As part of your app initialization in Firebase, it automatically has access to the appropriate storage bucket. If I do:

const storageRef = storage.ref();
uploadTask = storageRef.child('images/photo.jpg').put(file, metadata);
...

...in the Firebase app, it means I can do:

 admin
      .storage()
      .bucket()
      .file('images/photo.jpg')
      .download()
      .then((downloadData) => {
        const contents = downloadData[0];

...in my cloud function and it just works!

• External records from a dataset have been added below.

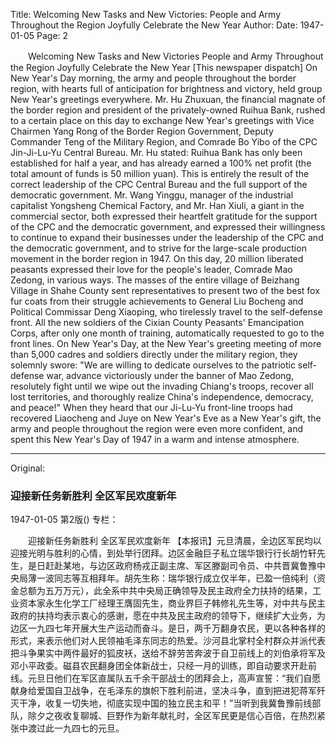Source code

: Title: Welcoming New Tasks and New Victories: People and Army Throughout the Region Joyfully Celebrate the New Year
Author:
Date: 1947-01-05
Page: 2

　　Welcoming New Tasks and New Victories
    People and Army Throughout the Region Joyfully Celebrate the New Year
    [This newspaper dispatch] On New Year's Day morning, the army and people throughout the border region, with hearts full of anticipation for brightness and victory, held group New Year's greetings everywhere. Mr. Hu Zhuxuan, the financial magnate of the border region and president of the privately-owned Ruihua Bank, rushed to a certain place on this day to exchange New Year's greetings with Vice Chairmen Yang Rong of the Border Region Government, Deputy Commander Teng of the Military Region, and Comrade Bo Yibo of the CPC Jin-Ji-Lu-Yu Central Bureau. Mr. Hu stated: Ruihua Bank has only been established for half a year, and has already earned a 100% net profit (the total amount of funds is 50 million yuan). This is entirely the result of the correct leadership of the CPC Central Bureau and the full support of the democratic government. Mr. Wang Yinggu, manager of the industrial capitalist Yongsheng Chemical Factory, and Mr. Han Xiuli, a giant in the commercial sector, both expressed their heartfelt gratitude for the support of the CPC and the democratic government, and expressed their willingness to continue to expand their businesses under the leadership of the CPC and the democratic government, and to strive for the large-scale production movement in the border region in 1947. On this day, 20 million liberated peasants expressed their love for the people's leader, Comrade Mao Zedong, in various ways. The masses of the entire village of Beizhang Village in Shahe County sent representatives to present two of the best fox fur coats from their struggle achievements to General Liu Bocheng and Political Commissar Deng Xiaoping, who tirelessly travel to the self-defense front. All the new soldiers of the Cixian County Peasants' Emancipation Corps, after only one month of training, automatically requested to go to the front lines. On New Year's Day, at the New Year's greeting meeting of more than 5,000 cadres and soldiers directly under the military region, they solemnly swore: "We are willing to dedicate ourselves to the patriotic self-defense war, advance victoriously under the banner of Mao Zedong, resolutely fight until we wipe out the invading Chiang's troops, recover all lost territories, and thoroughly realize China's independence, democracy, and peace!" When they heard that our Ji-Lu-Yu front-line troops had recovered Liaocheng and Juye on New Year's Eve as a New Year's gift, the army and people throughout the region were even more confident, and spent this New Year's Day of 1947 in a warm and intense atmosphere.



<hr /> 

Original: 


### 迎接新任务新胜利  全区军民欢度新年

1947-01-05
第2版()
专栏：

　　迎接新任务新胜利
    全区军民欢度新年
    【本报讯】元旦清晨，全边区军民均以迎接光明与胜利的心情，到处举行团拜。边区金融巨子私立瑞华银行行长胡竹轩先生，是日赶赴某地，与边区政府杨戎正副主席、军区滕副司令员、中共晋冀鲁豫中央局薄一波同志等互相拜年。胡先生称：瑞华银行成立仅半年，已盈一倍纯利（资金总额为五万万元），此全系中共中央局正确领导及民主政府全力扶持的结果，工业资本家永生化学工厂经理王膺固先生，商业界巨子韩修礼先生等，对中共与民主政府的扶持均表示衷心的感谢，愿在中共及民主政府的领导下，继续扩大业务，为边区一九四七年开展大生产运动而奋斗。是日，两千万翻身农民，更以各种各样的形式，来表示他们对人民领袖毛泽东同志的热爱。沙河县北掌村全村群众并派代表把斗争果实中两件最好的狐皮袄，送给不辞劳苦奔波于自卫前线上的刘伯承将军及邓小平政委。磁县农民翻身团全体新战士，只经一月的训练，即自动要求开赴前线。元旦日他们在军区直属队五千余干部战士的团拜会上，高声宣誓：“我们自愿献身给爱国自卫战争，在毛泽东的旗帜下胜利前进，坚决斗争，直到把进犯蒋军歼灭干净，收复一切失地，彻底实现中国的独立民主和平！”当听到我冀鲁豫前线部队，除夕之夜收复聊城、巨野作为新年献礼时，全区军民更是信心百倍，在热烈紧张中渡过此一九四七的元旦。
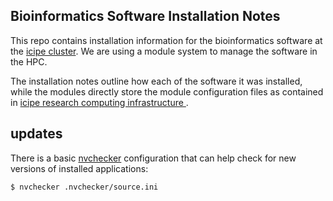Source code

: ## Bioinformatics Software Installation Notes

This repo contains installation information for the bioinformatics software at the [icipe cluster](hpc01.icipe.org). We are using a module system to manage the software in the HPC. 

The installation notes outline how each of the software it was installed, while the modules directly store the module configuration files as contained in 
[icipe research computing infrastructure ](http://hpc01.icipe.org/doku.php?id=wiki:list_of_software) .

## updates
There is a basic [nvchecker](https://github.com/lilydjwg/nvchecker) configuration that can help check for new versions of installed applications:

`$ nvchecker .nvchecker/source.ini`
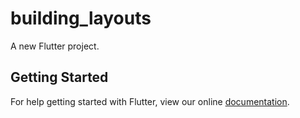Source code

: # building_layouts

A new Flutter project.

## Getting Started

For help getting started with Flutter, view our online
[documentation](https://flutter.io/).
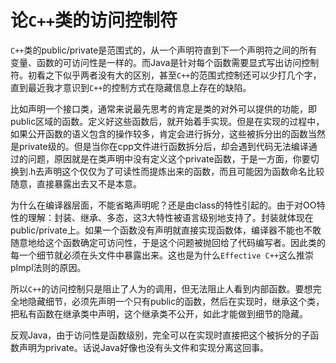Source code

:# 论`C++`类的访问控制符

`C++`类的public/private是范围式的，从一个声明符直到下一个声明符之间的所有变量、函数的可访问性是一样的。而Java是针对每个函数需要显式写出访问控制符。初看之下似乎两者没有大的区别，甚至`C++`的范围式控制还可以少打几个字，直到最近我才意识到`C++`的控制方式在隐藏信息上存在的缺陷。

比如声明一个接口类，通常来说最先思考的肯定是类的对外可以提供的功能，即public区域的函数。定义好这些函数后，就开始着手实现。但是在实现的过程中，如果公开函数的语义包含的操作较多，肯定会进行拆分，这些被拆分出的函数当然是private级的。但是当你在cpp文件进行函数拆分后，却会遇到代码无法编译通过的问题，原因就是在类声明中没有定义这个private函数，于是一方面，你要切换到.h去声明这个仅仅为了可读性而提炼出来的函数，而且可能因为函数命名比较随意，直接暴露出去又不是本意。

为什么在编译器层面，不能省略声明呢？还是由class的特性引起的。由于对OO特性的理解：封装、继承、多态，这3大特性被语言级别地支持了。封装就体现在public/private上。如果一个函数没有声明就直接实现函数体，编译器不能也不敢随意地给这个函数确定可访问性，于是这个问题被抛回给了代码编写者。因此类的每一个细节就必须在头文件中暴露出来。这也是为什么`Effective C++`这么推崇pImpl法则的原因。

所以`C++`的访问控制只是阻止了人为的调用，但无法阻止人看到内部函数。要想完全地隐藏细节，必须先声明一个只有public的函数，然后在实现时，继承这个类，把私有函数在继承类中声明，这个继承类不公开，如此才能做到细节的隐藏。

反观Java，由于访问性是函数级别，完全可以在实现时直接把这个被拆分的子函数声明为private。话说Java好像也没有头文件和实现分离这回事。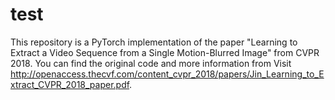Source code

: # test
This repository is a PyTorch implementation of the paper "Learning to Extract a Video Sequence from a Single Motion-Blurred Image" from CVPR 2018. You can find the original code and more information from Visit http://openaccess.thecvf.com/content_cvpr_2018/papers/Jin_Learning_to_Extract_CVPR_2018_paper.pdf.
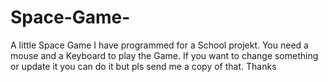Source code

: # Space-Game-
A little Space Game I have programmed for a School projekt.
You need a mouse and a Keyboard to play the Game.
If you want to change something or update it you can do it but pls send
me a copy of that. 
Thanks
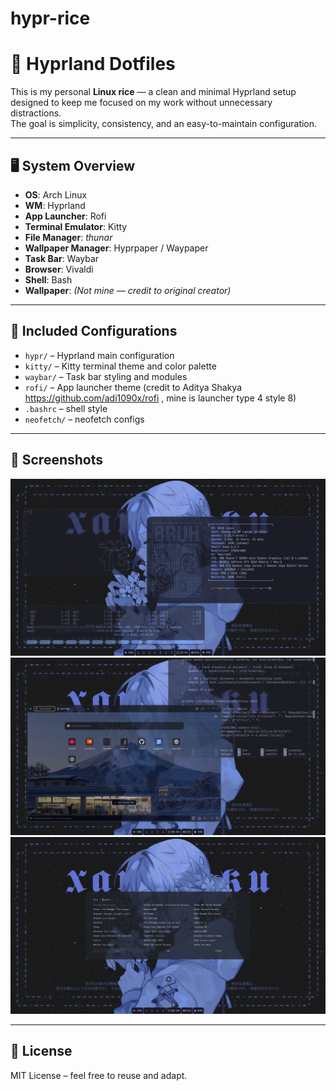 # hypr-rice

# 🌿 Hyprland Dotfiles

This is my personal **Linux rice** — a clean and minimal Hyprland setup designed to keep me focused on my work without unnecessary distractions.  
The goal is simplicity, consistency, and an easy-to-maintain configuration.

---

## 🖥️ System Overview

- **OS**: Arch Linux
- **WM**: Hyprland
- **App Launcher**: Rofi
- **Terminal Emulator**: Kitty
- **File Manager**: *thunar*
- **Wallpaper Manager**: Hyprpaper / Waypaper
- **Task Bar**: Waybar
- **Browser**: Vivaldi
- **Shell**: Bash
- **Wallpaper**: *(Not mine — credit to original creator)*

---

## 📂 Included Configurations
- `hypr/` – Hyprland main configuration 
- `kitty/` – Kitty terminal theme and color palette
- `waybar/` – Task bar styling and modules
- `rofi/` – App launcher theme (credit to Aditya Shakya https://github.com/adi1090x/rofi , mine is launcher type 4 style 8) 
- `.bashrc` – shell style
- `neofetch/` – neofetch configs


---

## 📸 Screenshots
![Main Desktop](screenshots/screenshot1.png)
![Vivaldi + Nano](screenshots/screenshot3.png)
![Rofi](screenshots/screenshot4.png)

---

## 📜 License
MIT License – feel free to reuse and adapt.




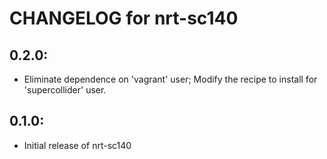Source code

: # CHANGELOG for nrt-sc140

## 0.2.0:

* Eliminate dependence on 'vagrant' user; Modify the recipe to install for 'supercollider' user.

## 0.1.0:

* Initial release of nrt-sc140

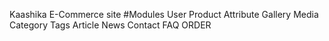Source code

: Kaashika E-Commerce site
#Modules
  User
  Product
    Attribute
    Gallery
  Media
  Category
  Tags
  Article
  News
  Contact
  FAQ
  ORDER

And to do the resizing I use Jimp which is TypeScript aware and easy to use. Now, remember this isn't perfect or mature but it works. It solves my needs and perhaps it will solve your needs too. Or, at least it might be a good start for your application that you can build on. Here's the function (in functions/src/index.ts):

interface StorageErrorType extends Error {
  code: number;
}

const codeToErrorMap: Map<number, string> = new Map();
codeToErrorMap.set(404, "not found");
codeToErrorMap.set(403, "forbidden");
codeToErrorMap.set(401, "unauthenticated");

export const downloadAndResize = functions
  .runWith({ memory: "1GB" })
  .https.onRequest(async (req, res) => {
    const imagePath = req.query.image || "";
    if (!imagePath) {
      res.status(400).send("missing 'image'");
      return;
    }
    if (typeof imagePath !== "string") {
      res.status(400).send("can only be one 'image'");
      return;
    }
    const widthString = req.query.width || "";
    if (!widthString || typeof widthString !== "string") {
      res.status(400).send("missing 'width' or not a single string");
      return;
    }
    const extension = imagePath.toLowerCase().split(".").slice(-1)[0];
    if (!["jpg", "png", "jpeg"].includes(extension)) {
      res.status(400).send(`invalid extension (${extension})`);
      return;
    }
    let width = 0;
    try {
      width = parseInt(widthString);
      if (width < 0) {
        throw new Error("too small");
      }
      if (width > 1000) {
        throw new Error("too big");
      }
    } catch (error) {
      res.status(400).send(`width invalid (${error.toString()}`);
      return;
    }

    admin
      .storage()
      .bucket()
      .file(imagePath)
      .download()
      .then((downloadData) => {
        const contents = downloadData[0];
        console.log(
          `downloadAndResize (${JSON.stringify({
            width,
            imagePath,
          })}) downloadData.length=${humanFileSize(contents.length)}\n`
        );

        const contentType = extension === "png" ? "image/png" : "image/jpeg";
        sharp(contents)
          .rotate()
          .resize(width)
          .toBuffer()
          .then((buffer) => {
            res.setHeader("content-type", contentType);
            // TODO increase some day
            res.setHeader("cache-control", `public,max-age=${60 * 60 * 24}`);
            res.send(buffer);
          })
          .catch((error: Error) => {
            console.error(`Error reading in with sharp: ${error.toString()}`);
            res
              .status(500)
              .send(`Unable to read in image: ${error.toString()}`);
          });
      })
      .catch((error: StorageErrorType) => {
        if (error.code && codeToErrorMap.has(error.code)) {
          res.status(error.code).send(codeToErrorMap.get(error.code));
        } else {
          res.status(500).send(error.message);
        }
      });
  });

function humanFileSize(size: number): string {
  if (size < 1024) return `${size} B`;
  const i = Math.floor(Math.log(size) / Math.log(1024));
  const num = size / Math.pow(1024, i);
  const round = Math.round(num);
  const numStr: string | number =
    round < 10 ? num.toFixed(2) : round < 100 ? num.toFixed(1) : round;
  return `${numStr} ${"KMGTPEZY"[i - 1]}B`;
}

Here's what a sample URL looks like.

I hope it helps!

I think the next thing for me to consider is to extend this so it uploads the thumbnail back and uses the getDownloadURL() of the created thumbnail as a redirect instead. It would be transparent to the app but saves on repeated views. That'd be a good optimization.